Workflow: Science Development

Matthew Thompson edited this page Nov 11, 2020 · 13 revisions

In this process, the scientist starts from an approved tag (e.g. v10.16.0) on some top level fixture (e.g. GEOSgcm), and wishes all science aspects to remain frozen as they develop some new feature. Changes are required in components GEOSgcm_GridComp and GEOSgcm_App.

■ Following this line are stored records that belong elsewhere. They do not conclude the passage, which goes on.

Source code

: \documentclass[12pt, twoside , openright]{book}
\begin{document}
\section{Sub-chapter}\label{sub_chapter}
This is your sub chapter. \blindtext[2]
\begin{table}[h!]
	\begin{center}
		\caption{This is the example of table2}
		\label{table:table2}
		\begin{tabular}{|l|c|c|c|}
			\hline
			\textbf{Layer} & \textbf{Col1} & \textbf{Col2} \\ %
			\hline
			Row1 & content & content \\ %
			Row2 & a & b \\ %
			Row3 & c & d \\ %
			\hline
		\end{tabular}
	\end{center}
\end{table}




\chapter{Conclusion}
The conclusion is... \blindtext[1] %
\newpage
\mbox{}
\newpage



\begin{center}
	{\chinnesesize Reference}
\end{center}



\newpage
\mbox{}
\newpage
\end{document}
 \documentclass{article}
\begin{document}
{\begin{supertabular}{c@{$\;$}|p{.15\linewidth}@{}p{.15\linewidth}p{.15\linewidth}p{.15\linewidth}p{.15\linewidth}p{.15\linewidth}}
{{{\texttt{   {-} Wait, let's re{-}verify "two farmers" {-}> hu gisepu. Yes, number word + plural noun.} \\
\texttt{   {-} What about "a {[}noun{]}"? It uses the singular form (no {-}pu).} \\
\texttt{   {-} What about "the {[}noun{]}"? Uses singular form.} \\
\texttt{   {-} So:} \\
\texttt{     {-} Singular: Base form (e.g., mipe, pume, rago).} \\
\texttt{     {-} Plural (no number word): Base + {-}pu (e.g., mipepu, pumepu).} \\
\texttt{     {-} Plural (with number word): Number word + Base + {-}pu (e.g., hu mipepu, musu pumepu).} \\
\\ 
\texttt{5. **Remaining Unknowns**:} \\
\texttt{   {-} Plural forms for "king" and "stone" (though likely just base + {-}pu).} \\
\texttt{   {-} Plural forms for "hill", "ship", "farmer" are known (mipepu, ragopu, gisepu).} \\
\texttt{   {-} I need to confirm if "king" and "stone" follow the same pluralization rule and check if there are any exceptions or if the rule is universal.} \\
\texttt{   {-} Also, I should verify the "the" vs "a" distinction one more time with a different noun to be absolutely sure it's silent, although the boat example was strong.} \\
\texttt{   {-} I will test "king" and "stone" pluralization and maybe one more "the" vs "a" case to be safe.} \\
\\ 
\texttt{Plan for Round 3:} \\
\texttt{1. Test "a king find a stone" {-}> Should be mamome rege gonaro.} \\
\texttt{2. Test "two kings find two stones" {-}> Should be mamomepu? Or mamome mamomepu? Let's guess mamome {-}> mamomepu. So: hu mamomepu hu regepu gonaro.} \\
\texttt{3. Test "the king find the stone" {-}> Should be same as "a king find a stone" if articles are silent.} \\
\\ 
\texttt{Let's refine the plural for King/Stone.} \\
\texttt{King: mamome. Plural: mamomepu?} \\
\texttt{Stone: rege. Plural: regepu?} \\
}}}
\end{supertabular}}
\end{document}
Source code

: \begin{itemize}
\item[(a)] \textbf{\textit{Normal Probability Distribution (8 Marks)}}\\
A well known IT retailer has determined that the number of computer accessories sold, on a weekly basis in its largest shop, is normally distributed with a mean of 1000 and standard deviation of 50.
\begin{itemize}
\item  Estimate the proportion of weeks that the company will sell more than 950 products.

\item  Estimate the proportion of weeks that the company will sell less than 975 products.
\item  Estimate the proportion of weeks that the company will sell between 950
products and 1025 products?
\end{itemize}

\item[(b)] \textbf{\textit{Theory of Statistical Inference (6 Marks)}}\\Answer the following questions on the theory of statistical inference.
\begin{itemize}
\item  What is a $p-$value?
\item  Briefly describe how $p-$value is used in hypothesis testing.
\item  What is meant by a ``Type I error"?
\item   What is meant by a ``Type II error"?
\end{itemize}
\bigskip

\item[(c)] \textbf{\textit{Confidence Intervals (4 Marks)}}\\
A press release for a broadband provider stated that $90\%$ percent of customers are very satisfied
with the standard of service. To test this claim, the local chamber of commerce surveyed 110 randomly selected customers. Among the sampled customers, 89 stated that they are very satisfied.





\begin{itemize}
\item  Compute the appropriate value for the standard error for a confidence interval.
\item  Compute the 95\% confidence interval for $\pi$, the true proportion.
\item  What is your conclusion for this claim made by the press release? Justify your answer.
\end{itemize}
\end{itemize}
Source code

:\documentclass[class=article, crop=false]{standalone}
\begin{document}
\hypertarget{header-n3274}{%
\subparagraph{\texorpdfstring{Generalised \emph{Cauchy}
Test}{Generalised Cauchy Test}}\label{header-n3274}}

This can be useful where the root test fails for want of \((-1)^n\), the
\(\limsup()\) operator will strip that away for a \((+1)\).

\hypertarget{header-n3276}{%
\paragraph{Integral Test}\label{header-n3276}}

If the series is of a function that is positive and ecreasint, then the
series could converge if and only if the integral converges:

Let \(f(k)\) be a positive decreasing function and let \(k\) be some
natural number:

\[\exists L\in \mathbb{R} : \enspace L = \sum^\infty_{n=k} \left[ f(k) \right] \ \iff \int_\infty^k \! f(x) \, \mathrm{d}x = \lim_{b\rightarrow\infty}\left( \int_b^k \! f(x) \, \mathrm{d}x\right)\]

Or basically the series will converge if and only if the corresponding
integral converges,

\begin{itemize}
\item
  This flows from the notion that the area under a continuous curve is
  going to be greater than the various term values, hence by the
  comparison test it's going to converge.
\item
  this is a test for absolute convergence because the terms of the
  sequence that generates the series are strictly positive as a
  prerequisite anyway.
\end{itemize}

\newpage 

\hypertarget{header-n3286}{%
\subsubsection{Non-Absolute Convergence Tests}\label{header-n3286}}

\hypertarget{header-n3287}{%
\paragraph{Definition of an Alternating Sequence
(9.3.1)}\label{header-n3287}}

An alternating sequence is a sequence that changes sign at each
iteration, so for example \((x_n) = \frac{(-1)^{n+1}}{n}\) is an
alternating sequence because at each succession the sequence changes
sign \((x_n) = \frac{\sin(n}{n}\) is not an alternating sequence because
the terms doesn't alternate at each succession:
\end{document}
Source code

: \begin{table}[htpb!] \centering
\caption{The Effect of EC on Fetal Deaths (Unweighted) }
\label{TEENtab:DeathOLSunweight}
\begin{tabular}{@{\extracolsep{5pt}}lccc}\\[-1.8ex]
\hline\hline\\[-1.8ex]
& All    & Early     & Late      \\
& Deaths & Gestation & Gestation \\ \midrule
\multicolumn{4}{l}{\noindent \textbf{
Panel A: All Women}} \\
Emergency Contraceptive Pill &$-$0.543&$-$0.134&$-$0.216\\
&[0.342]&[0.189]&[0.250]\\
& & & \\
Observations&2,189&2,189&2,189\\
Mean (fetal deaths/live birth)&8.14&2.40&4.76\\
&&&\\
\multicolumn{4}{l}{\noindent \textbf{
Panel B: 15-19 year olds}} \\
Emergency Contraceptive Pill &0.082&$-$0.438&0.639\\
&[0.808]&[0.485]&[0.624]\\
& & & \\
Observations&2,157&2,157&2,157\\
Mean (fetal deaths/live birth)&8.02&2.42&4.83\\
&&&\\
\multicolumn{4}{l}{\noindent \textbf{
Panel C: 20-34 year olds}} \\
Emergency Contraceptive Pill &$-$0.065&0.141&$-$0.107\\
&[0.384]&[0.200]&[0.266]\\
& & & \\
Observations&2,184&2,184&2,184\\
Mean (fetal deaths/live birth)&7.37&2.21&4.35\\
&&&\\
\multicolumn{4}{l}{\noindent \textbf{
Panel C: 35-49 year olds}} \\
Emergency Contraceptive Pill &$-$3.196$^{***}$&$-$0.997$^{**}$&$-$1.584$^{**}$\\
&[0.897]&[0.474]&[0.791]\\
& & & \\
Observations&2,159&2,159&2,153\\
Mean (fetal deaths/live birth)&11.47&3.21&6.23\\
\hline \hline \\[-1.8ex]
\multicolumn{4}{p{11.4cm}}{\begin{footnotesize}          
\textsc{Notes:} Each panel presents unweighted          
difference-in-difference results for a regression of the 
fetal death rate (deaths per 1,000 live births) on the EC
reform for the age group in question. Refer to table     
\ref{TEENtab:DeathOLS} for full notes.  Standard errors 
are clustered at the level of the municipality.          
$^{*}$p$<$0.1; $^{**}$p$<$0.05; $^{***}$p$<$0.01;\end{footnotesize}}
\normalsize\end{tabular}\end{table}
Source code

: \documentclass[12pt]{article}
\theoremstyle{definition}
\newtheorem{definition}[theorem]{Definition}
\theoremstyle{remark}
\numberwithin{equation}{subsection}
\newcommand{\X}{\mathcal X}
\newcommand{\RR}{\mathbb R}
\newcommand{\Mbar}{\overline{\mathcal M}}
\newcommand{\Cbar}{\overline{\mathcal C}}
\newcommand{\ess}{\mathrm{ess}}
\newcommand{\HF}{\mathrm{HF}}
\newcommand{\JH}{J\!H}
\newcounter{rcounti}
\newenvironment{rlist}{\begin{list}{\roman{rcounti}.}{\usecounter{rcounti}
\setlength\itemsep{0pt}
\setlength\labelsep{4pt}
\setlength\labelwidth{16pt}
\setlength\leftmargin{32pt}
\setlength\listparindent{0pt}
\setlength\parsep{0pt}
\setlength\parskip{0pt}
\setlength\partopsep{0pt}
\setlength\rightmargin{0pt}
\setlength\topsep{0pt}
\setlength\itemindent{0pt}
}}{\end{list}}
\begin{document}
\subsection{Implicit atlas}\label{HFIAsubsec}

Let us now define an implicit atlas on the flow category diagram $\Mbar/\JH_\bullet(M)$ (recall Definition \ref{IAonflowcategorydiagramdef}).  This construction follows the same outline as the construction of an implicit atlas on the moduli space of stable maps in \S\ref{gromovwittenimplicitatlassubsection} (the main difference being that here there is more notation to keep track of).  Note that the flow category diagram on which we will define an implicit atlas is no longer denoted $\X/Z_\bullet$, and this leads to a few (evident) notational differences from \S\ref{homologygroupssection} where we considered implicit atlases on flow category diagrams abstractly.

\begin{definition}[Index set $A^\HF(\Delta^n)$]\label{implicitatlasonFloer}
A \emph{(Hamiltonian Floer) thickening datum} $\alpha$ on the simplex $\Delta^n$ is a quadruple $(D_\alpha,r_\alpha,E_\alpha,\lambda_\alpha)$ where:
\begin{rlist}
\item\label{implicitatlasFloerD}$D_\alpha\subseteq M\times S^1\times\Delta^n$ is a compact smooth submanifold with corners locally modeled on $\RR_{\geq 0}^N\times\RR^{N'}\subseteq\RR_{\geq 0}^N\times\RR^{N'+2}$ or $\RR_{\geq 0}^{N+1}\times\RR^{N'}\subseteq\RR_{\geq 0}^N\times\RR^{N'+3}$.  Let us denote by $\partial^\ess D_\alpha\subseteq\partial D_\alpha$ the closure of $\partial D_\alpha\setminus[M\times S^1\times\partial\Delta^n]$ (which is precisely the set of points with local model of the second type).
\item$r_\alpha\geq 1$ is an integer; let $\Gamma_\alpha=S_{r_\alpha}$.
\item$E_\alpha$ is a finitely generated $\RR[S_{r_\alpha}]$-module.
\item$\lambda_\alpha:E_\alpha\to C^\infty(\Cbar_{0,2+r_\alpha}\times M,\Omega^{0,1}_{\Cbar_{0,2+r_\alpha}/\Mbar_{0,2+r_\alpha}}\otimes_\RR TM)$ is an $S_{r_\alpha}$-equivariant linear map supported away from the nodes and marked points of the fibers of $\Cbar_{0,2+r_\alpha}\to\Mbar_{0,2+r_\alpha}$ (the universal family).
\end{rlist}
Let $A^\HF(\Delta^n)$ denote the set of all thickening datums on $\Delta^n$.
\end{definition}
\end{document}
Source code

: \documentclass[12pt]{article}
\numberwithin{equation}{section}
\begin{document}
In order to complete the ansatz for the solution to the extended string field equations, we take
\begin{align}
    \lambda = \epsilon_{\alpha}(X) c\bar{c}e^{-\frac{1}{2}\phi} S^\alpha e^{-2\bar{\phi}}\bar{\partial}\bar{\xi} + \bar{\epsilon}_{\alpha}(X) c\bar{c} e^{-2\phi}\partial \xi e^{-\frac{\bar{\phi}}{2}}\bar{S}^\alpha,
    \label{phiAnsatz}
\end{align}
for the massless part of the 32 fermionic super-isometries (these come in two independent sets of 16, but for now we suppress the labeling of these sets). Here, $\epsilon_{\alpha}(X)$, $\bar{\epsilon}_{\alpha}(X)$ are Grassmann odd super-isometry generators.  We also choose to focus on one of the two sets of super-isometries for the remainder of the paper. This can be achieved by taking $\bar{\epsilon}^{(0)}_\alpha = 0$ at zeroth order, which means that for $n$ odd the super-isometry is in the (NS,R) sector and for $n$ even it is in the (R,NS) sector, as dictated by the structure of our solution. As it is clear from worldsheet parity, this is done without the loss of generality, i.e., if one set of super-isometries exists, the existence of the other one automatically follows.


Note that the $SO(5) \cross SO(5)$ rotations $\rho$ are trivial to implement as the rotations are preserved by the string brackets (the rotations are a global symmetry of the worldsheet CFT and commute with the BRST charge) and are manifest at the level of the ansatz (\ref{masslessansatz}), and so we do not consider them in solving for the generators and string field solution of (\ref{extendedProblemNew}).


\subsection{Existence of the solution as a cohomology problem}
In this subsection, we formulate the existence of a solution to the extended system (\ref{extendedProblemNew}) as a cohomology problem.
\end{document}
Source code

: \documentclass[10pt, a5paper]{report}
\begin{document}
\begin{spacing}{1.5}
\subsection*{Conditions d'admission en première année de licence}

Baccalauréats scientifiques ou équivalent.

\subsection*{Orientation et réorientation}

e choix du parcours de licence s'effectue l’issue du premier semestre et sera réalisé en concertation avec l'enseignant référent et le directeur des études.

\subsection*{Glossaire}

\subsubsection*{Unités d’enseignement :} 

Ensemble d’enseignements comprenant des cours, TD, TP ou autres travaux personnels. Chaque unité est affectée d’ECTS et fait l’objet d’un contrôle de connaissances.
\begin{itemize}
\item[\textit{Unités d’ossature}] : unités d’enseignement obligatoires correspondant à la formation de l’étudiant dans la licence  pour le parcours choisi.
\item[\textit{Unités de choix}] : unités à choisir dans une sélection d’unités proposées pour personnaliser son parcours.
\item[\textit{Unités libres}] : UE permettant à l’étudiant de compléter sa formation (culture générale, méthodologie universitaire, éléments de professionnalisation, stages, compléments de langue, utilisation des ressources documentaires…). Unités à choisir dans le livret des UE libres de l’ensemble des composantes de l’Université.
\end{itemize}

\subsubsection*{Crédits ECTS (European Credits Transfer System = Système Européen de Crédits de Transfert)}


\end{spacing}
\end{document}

A typical mepo workflow can be as follows:

Cloning with mepo

Clone top level fixture with All-in-One mepo clone

$ mepo clone -b v10.16.3 [email protected]:GEOS-ESM/GEOSgcm.git v10.16.3
Initializing mepo using components.yaml
env                    | (t) v3.0.1
cmake                  | (t) v3.2.1
ecbuild                | (t) geos/v1.0.5
NCEP_Shared            | (t) v1.0.1
GMAO_Shared            | (t) v1.3.3
MAPL                   | (t) v2.3.4
FMS                    | (t) geos/2019.01.02+noaff.1
GEOSgcm_GridComp       | (t) v1.11.2
FVdycoreCubed_GridComp | (t) v1.2.5
fvdycore               | (t) geos/v1.1.3
GEOSchem_GridComp      | (t) v1.4.1
mom                    | (t) geos/5.1.0+1.1.1
mom6                   | (t) geos/v1.1.0
GEOSgcm_App            | (t) v1.3.10
UMD_Etc                | (t) v1.0.3
CPLFCST_Etc            | (t) v1.0.1

Separate Commands

Note that the mepo clone -b command is actually a combination of a few mepo commands. What this does is:

  1. Clone from git (with the given tag at -b)
  2. Change directory into clone
  3. Run mepo init
  4. Run mepo clone
  5. Change back down directory
$ git clone -b v10.16.3 [email protected]:GEOS-ESM/GEOSgcm.git v10.16.3
$ cd v10.16.3
$ mepo init
Initializing mepo using components.yaml
$ mepo clone
env                    | (t) v3.0.1
cmake                  | (t) v3.2.1
ecbuild                | (t) geos/v1.0.5
NCEP_Shared            | (t) v1.0.1
GMAO_Shared            | (t) v1.3.3
MAPL                   | (t) v2.3.4
FMS                    | (t) geos/2019.01.02+noaff.1
GEOSgcm_GridComp       | (t) v1.11.2
FVdycoreCubed_GridComp | (t) v1.2.5
fvdycore               | (t) geos/v1.1.3
GEOSchem_GridComp      | (t) v1.4.1
mom                    | (t) geos/5.1.0+1.1.1
mom6                   | (t) geos/v1.1.0
GEOSgcm_App            | (t) v1.3.10
UMD_Etc                | (t) v1.0.3
CPLFCST_Etc            | (t) v1.0.1
$ cd ..

mepo reads a list of components (e.g. components.yaml) and saves it as an internal state. All subsequent mepo commands work off of that saved state. If the default config file, components.yaml, is not present in the directory from where mepo is run, one can run mepo init /path/to/mepo/config/file. Running mepo clone then clones all the "subcomponents" that are included in components.yaml.

mepo status

One of the most useful commands is mepo status which presents the current status of your multi-repository checkout. Running this now will produce output much like the output seen at the end of the mepo clone above:

$ mepo status
Checking status...
GEOSgcm                | (t) v10.16.3 (DH)
env                    | (t) v3.0.1 (DH)
cmake                  | (t) v3.2.1 (DH)
ecbuild                | (t) geos/v1.0.5 (DH)
NCEP_Shared            | (t) v1.0.1 (DH)
GMAO_Shared            | (t) v1.3.3 (DH)
MAPL                   | (t) v2.3.4 (DH)
FMS                    | (t) geos/2019.01.02+noaff.1 (DH)
GEOSgcm_GridComp       | (t) v1.11.2 (DH)
FVdycoreCubed_GridComp | (t) v1.2.5 (DH)
fvdycore               | (t) geos/v1.1.3 (DH)
GEOSchem_GridComp      | (t) v1.4.1 (DH)
mom                    | (t) geos/5.1.0+1.1.1 (DH)
mom6                   | (t) geos/v1.1.0 (DH)
GEOSgcm_App            | (t) v1.3.10 (DH)
UMD_Etc                | (t) v1.0.3 (DH)
CPLFCST_Etc            | (t) v1.0.1 (DH)

Because we cloned a fixed tag of GEOSgcm, we are on tags ((t)). Other things you might see are branches ((b)) and hashes ((h)). Note that all are on a detached head ((DH)) state. But as you make operations on the repos, this output will change (see below).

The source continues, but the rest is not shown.